Monday, August 10, 2009

Medical ethics in space

It is great that NASA now has a chief of bioethics. As humans start having a permanent presence in space and start thinking about a mission to Mars (yes, yes - we have to go!!), we have to get ready to face difficult ethical questions and perhaps to think in ways we are not used to. Here is an interview with NASA's chief of bioethics, Paul Root Wolpe:

Q. MOST BIOETHICISTS WORK IN HOSPITALS. HOW IS THE NASA JOB DIFFERENT?

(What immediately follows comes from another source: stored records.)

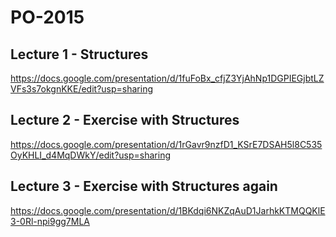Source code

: # PO-2015

## Lecture 1 - Structures
https://docs.google.com/presentation/d/1fuFoBx_cfjZ3YjAhNp1DGPIEGjbtLZVFs3s7okgnKKE/edit?usp=sharing

## Lecture 2 - Exercise with Structures
https://docs.google.com/presentation/d/1rGavr9nzfD1_KSrE7DSAH5l8C535OyKHLI_d4MqDWkY/edit?usp=sharing

## Lecture 3 - Exercise with Structures again
https://docs.google.com/presentation/d/1BKdqi6NKZqAuD1JarhkKTMQQKlE3-0Rl-npi9gg7MLA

A. In an earth-based medical situation, the priority is the health and well-being of the patient. On a spaceship, that has to be balanced with the health and well-being of the other crew members and the success of the mission itself. Ethics in space are more of a balancing act. You need to weigh a series of priorities and figure out which is paramount.

Imagine you had a severely injured astronaut on the surface of Mars — or a dead body. American soldiers will put themselves at great risk to retrieve a dead body. On Mars, you have a different situation. You might be endangering the entire mission by trying to retrieve the body. In that case, you might recommend that it be left behind, even if that is against our ethical traditions.

Or what do you do if someone has a psychotic episode while in space?

I’ve written that there has to be medication and restraints on the craft. If you have to restrain the person for a long period of time, you have to do it. You can’t thank the person for their service to the country and put them out into space. You can’t medicate them to insensibility for a year and a half. You have to find a reasonable way to manage the situation.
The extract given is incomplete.